Al principio me gustaba, pero ya no sirve. Mi política es arriba del escenario: trabajar, ser honesta, sincera, ética en todos los órdenes de mi vida, adentro y fuera de mi casa. El discurso tiene que ser compatible con los hechos.

Todo sigue aumentando ¿qué comprás hoy con $ 100?

Consumo muchas verduras y frutas. El otro día, con $ 100 sólo pude comprar un kilo de ciruelas y algunos duraznos. Primero pensé en dejarlos en la góndola, pero me dije: ¿a esta altura de mi vida, y trabajando, tengo que dejar la fruta? Más que bronca me dio tristeza, porque pensé en los que no pueden comprar ni fruta, ni verdura ni lo elemental para su alimentación. Es un círculo vicioso: cuanto menos comemos, menos intelecto tenemos, menos salud tenemos, más delinquimos, más bronca acumulamos, más se potencia el malestar. Cuando la serpiente te muerde, hay que atacarla. El tema es que estamos metidos en este círculo vicioso y no se sabe dónde está la cabeza de la serpiente.

Me llama mucho la atención la gente que vive y duerme en la calle y está a la deriva. 

¿Cómo se frena la inseguridad?

Si tus hijos tienen para comer, pueden leer un libro, tienen una prepaga, están contenidos. Para que se termine la inseguridad hay que implementar sistemas socioeconómicos que revisen el sistema social. ¡Para eso suben al poder!

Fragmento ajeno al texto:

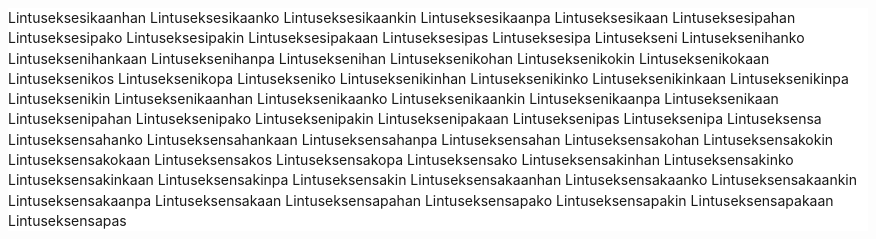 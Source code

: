 Lintuseksesikaanhan
Lintuseksesikaanko
Lintuseksesikaankin
Lintuseksesikaanpa
Lintuseksesikaan
Lintuseksesipahan
Lintuseksesipako
Lintuseksesipakin
Lintuseksesipakaan
Lintuseksesipas
Lintuseksesipa
Lintusekseni
Lintuseksenihanko
Lintuseksenihankaan
Lintuseksenihanpa
Lintuseksenihan
Lintuseksenikohan
Lintuseksenikokin
Lintuseksenikokaan
Lintuseksenikos
Lintuseksenikopa
Lintusekseniko
Lintuseksenikinhan
Lintuseksenikinko
Lintuseksenikinkaan
Lintuseksenikinpa
Lintuseksenikin
Lintuseksenikaanhan
Lintuseksenikaanko
Lintuseksenikaankin
Lintuseksenikaanpa
Lintuseksenikaan
Lintuseksenipahan
Lintuseksenipako
Lintuseksenipakin
Lintuseksenipakaan
Lintuseksenipas
Lintuseksenipa
Lintuseksensa
Lintuseksensahanko
Lintuseksensahankaan
Lintuseksensahanpa
Lintuseksensahan
Lintuseksensakohan
Lintuseksensakokin
Lintuseksensakokaan
Lintuseksensakos
Lintuseksensakopa
Lintuseksensako
Lintuseksensakinhan
Lintuseksensakinko
Lintuseksensakinkaan
Lintuseksensakinpa
Lintuseksensakin
Lintuseksensakaanhan
Lintuseksensakaanko
Lintuseksensakaankin
Lintuseksensakaanpa
Lintuseksensakaan
Lintuseksensapahan
Lintuseksensapako
Lintuseksensapakin
Lintuseksensapakaan
Lintuseksensapas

¿Y qué opinás de la Franciscomanía?

Me parece un personaje elegido. No soy católica y no lo idolatro porque dentro del judaísmo no hay idolatrías, pero creo que es un enviado de Dios, un iluminado, muy inteligente y humilde de verdad. ¡No actúa el personaje de humilde! Es sorprendente leer cosas de él todos los días. A algunos les debe resultar peligroso porque es un revolucionario y ojalá que pueda hacer cosas, porque hay muchos intereses creados en la Iglesia, la política, la mafia...

¿Qué opinás de CFK?

Me encanta: es muy fuerte, inteligente. Me encantó la propuesta desde los tiempos de Néstor. No se cómo será personalmente, pero me encantó tener una presidente mujer, la apoyé mucho. Ella es tan víctima como nosotros de ciertos intereses que hay en el país. Pero no estoy de acuerdo con esta guerra: es como una pareja que se tira platos y el chico tiene que agachar la cabeza para salvarse.

Además. En los últimos 14 años, el unipersonal récord No seré feliz pero tengo marido recorrió la Argentina, España, México, Perú, Paraguay, Bolivia, Uruguay y Chile, cosechando más de 500 mil espectadores. “Este texto me permitió recrearme, ser distinta todos los días. Fue desintoxicante”. En la obra, se puso en la piel de una mujer que, después de 27 años de matrimonio, revisa su vida  conyugal con ironía.